:: Records provided ::
--- START ---

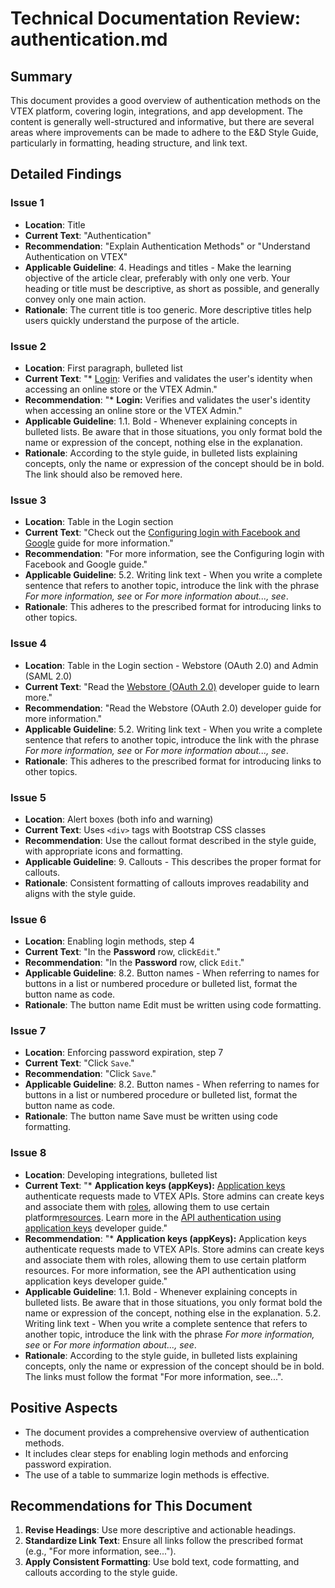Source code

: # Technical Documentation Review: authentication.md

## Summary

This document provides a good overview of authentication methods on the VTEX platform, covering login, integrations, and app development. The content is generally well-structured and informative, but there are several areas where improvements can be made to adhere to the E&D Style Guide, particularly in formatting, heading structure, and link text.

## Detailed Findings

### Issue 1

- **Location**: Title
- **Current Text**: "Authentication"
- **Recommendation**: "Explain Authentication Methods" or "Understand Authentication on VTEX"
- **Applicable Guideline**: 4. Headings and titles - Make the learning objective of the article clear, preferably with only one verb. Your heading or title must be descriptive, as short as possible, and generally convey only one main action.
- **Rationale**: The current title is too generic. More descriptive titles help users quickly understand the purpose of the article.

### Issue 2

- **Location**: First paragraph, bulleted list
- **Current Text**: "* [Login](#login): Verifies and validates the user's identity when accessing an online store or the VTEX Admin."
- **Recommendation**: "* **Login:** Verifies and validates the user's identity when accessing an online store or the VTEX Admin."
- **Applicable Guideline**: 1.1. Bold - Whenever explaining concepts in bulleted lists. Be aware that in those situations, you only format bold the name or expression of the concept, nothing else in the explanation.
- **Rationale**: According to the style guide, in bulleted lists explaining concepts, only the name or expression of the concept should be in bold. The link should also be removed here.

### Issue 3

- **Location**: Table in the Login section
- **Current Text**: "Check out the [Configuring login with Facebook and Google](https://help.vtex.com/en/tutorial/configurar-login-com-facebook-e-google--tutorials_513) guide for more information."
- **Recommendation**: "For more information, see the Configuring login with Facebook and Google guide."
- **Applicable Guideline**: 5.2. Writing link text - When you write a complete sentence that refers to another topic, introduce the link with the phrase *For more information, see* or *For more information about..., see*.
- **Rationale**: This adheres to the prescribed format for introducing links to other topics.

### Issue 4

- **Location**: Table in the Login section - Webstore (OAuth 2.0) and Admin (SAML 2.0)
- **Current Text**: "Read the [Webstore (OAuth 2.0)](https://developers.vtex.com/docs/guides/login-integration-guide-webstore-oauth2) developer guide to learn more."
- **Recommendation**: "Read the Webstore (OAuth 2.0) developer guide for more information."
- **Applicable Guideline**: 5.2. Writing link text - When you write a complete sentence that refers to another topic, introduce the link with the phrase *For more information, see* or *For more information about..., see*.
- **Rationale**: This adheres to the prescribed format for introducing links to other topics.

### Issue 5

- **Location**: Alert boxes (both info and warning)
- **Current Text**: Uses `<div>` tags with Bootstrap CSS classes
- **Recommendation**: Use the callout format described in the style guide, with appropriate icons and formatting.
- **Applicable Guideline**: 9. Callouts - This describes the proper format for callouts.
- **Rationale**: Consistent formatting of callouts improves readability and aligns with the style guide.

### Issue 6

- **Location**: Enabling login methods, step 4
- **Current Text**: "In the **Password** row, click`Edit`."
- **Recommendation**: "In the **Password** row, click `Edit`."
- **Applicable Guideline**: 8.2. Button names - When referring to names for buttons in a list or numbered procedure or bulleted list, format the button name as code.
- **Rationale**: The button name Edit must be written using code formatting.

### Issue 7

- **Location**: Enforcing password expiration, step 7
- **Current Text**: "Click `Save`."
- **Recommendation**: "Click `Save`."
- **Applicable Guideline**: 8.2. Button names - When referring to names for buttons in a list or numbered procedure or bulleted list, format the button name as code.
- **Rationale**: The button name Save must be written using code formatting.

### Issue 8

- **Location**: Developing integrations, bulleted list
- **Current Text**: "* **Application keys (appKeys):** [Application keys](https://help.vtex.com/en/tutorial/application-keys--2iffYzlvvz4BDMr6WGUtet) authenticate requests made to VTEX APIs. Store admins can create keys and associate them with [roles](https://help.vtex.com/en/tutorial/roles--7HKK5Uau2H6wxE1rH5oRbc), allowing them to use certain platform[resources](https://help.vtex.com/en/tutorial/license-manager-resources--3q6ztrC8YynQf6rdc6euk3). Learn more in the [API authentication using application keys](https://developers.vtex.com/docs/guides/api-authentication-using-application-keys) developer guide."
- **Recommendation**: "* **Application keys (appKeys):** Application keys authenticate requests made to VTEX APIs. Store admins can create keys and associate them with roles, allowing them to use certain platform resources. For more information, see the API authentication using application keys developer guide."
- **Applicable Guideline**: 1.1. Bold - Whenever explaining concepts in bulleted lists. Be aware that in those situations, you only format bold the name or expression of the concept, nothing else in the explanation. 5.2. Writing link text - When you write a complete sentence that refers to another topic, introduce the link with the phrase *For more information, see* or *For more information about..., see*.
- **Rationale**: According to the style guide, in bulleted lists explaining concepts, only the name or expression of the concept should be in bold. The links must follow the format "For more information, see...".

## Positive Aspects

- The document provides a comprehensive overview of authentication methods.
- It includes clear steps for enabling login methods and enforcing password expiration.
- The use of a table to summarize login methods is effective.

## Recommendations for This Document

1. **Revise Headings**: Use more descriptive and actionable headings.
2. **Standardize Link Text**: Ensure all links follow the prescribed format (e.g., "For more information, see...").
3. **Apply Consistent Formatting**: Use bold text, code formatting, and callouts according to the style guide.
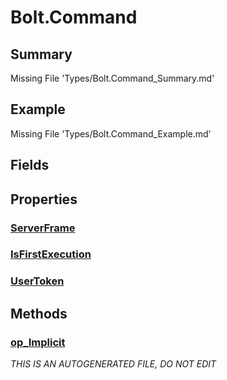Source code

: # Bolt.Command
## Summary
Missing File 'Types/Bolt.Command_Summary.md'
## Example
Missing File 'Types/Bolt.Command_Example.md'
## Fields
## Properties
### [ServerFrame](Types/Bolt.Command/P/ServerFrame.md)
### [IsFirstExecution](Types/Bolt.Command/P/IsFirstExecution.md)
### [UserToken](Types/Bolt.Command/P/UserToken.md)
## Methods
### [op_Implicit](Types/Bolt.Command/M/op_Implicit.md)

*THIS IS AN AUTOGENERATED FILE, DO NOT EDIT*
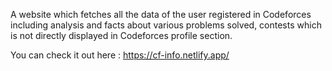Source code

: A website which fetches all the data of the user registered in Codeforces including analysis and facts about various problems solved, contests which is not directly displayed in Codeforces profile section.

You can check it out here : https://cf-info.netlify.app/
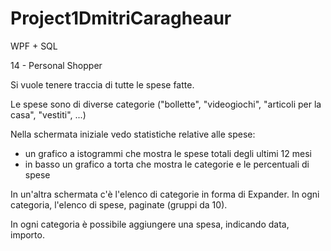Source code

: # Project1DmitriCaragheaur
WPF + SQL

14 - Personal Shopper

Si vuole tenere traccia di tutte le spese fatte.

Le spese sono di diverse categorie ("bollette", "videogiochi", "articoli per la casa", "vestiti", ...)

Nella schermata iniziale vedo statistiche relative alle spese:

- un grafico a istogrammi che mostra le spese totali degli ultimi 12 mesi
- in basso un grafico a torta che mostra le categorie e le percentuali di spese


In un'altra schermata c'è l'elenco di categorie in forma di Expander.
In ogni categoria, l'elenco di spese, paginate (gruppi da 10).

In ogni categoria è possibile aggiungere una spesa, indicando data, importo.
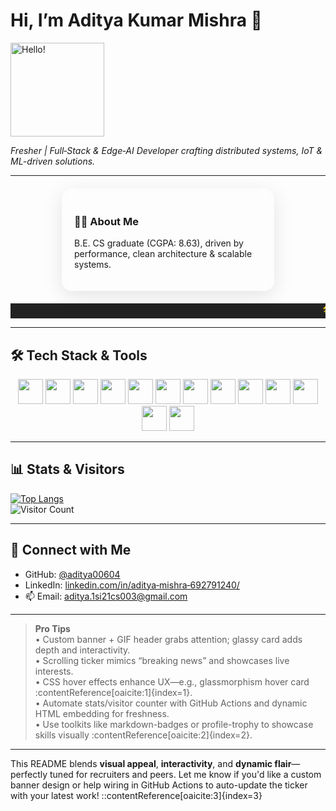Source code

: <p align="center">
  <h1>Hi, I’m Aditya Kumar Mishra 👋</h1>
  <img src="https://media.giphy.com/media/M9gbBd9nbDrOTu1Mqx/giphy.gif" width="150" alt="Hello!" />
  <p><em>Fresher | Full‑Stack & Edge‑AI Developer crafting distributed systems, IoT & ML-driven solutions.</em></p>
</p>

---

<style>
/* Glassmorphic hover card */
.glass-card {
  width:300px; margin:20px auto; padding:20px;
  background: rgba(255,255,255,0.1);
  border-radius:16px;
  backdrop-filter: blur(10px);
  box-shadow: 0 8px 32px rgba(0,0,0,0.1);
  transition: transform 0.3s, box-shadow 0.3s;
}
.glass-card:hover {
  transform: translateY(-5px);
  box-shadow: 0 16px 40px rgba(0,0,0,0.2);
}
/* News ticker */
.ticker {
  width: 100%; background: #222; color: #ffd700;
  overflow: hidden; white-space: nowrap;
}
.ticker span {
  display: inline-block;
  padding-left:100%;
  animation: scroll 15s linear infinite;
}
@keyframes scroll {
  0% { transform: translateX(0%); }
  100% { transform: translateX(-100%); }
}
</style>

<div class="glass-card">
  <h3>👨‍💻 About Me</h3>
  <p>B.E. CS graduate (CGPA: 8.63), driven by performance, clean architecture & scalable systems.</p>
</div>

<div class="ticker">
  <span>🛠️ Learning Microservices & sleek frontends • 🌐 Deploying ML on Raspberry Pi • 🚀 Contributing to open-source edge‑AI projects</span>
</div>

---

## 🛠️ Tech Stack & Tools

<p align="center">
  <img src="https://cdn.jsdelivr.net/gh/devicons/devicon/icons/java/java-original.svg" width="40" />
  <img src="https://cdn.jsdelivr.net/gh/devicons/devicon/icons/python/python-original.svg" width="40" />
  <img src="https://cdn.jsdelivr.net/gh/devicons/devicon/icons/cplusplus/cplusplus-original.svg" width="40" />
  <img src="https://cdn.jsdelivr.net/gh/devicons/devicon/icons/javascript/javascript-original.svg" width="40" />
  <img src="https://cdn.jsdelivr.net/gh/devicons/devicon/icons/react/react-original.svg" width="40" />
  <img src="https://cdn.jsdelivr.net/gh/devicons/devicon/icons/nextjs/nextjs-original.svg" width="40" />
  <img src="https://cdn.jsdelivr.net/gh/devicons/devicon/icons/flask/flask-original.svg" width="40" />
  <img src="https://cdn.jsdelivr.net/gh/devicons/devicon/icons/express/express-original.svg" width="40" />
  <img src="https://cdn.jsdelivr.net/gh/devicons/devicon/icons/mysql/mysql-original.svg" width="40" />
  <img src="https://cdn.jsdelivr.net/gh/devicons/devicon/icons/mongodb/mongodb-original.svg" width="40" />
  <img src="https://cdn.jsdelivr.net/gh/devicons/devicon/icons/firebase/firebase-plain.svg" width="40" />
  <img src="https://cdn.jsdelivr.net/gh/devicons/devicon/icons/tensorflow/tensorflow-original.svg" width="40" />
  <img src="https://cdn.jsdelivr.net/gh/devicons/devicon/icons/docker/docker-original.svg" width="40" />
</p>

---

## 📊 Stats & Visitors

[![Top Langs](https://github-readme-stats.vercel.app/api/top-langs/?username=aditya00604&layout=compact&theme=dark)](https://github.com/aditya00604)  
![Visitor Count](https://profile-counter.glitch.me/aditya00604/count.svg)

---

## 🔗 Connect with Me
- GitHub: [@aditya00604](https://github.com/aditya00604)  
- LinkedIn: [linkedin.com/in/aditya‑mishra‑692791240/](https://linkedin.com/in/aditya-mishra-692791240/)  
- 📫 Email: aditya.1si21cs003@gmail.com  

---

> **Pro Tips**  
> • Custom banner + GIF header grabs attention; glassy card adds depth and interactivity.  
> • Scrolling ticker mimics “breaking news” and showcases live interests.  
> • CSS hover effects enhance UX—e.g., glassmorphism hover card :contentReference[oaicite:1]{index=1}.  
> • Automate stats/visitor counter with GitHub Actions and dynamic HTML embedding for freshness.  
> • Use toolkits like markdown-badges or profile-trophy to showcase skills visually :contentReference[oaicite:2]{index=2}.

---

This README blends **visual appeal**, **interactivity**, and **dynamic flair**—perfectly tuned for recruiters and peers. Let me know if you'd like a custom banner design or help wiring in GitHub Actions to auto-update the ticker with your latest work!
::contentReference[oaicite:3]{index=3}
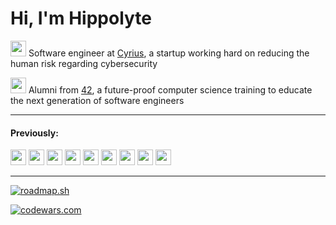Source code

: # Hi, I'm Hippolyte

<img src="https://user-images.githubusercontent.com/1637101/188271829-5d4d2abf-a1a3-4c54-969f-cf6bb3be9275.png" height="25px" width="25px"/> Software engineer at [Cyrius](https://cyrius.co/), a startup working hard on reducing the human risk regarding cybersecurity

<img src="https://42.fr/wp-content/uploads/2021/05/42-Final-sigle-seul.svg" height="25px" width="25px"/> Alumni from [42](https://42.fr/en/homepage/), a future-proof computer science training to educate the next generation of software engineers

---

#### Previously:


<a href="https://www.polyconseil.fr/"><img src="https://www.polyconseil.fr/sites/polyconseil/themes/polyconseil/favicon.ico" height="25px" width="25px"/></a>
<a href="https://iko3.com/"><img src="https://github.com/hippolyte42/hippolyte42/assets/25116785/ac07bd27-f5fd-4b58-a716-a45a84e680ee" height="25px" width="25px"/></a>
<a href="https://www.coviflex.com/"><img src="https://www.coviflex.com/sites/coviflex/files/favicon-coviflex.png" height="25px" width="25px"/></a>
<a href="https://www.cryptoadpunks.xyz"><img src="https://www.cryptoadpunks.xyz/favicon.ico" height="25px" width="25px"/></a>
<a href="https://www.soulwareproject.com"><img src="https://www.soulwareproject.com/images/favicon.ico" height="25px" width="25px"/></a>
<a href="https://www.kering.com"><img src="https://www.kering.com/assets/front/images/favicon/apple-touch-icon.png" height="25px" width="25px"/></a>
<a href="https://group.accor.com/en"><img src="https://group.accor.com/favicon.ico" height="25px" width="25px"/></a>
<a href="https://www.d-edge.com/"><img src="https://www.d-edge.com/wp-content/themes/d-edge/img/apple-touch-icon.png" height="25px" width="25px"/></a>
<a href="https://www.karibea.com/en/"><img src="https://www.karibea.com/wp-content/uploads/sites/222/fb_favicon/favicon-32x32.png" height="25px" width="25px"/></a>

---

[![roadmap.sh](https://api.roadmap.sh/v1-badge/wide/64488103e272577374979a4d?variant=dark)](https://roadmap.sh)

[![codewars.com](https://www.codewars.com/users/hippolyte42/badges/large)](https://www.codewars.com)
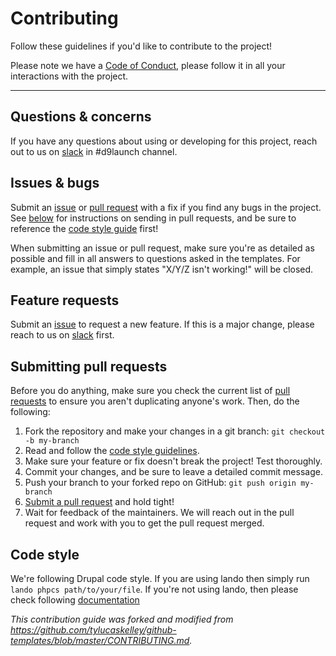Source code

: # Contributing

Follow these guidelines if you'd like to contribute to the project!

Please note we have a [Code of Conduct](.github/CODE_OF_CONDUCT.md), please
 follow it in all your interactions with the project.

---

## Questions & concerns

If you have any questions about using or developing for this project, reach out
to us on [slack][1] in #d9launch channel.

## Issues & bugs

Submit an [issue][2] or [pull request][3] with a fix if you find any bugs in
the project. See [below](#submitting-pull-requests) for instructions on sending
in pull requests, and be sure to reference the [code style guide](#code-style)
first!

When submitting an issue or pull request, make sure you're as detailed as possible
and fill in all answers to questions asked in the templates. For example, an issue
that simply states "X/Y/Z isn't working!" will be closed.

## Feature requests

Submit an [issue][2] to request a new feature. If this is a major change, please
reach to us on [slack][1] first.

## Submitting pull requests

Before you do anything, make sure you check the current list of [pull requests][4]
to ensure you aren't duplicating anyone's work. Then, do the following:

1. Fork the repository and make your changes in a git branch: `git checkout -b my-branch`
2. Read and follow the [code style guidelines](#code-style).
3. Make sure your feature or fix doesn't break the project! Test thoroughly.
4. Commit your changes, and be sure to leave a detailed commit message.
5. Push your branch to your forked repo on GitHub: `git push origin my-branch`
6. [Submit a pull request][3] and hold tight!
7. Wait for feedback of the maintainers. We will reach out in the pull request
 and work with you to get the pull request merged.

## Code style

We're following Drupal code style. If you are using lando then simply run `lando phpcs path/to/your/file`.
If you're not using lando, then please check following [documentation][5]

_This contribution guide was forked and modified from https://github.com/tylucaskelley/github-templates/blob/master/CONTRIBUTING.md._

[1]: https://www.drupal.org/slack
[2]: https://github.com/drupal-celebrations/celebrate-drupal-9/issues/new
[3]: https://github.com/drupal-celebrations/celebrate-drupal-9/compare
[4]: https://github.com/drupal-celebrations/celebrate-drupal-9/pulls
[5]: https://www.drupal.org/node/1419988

--- END ---

:: What is required ::
Copy out every line from the material above in which the word "tutorial" appears.

:: Answer section ::
- **Current Text**: "Check out the [Configuring login with Facebook and Google](https://help.vtex.com/en/tutorial/configurar-login-com-facebook-e-google--tutorials_513) guide for more information."
- **Current Text**: "* **Application keys (appKeys):** [Application keys](https://help.vtex.com/en/tutorial/application-keys--2iffYzlvvz4BDMr6WGUtet) authenticate requests made to VTEX APIs. Store admins can create keys and associate them with [roles](https://help.vtex.com/en/tutorial/roles--7HKK5Uau2H6wxE1rH5oRbc), allowing them to use certain platform[resources](https://help.vtex.com/en/tutorial/license-manager-resources--3q6ztrC8YynQf6rdc6euk3). Learn more in the [API authentication using application keys](https://developers.vtex.com/docs/guides/api-authentication-using-application-keys) developer guide."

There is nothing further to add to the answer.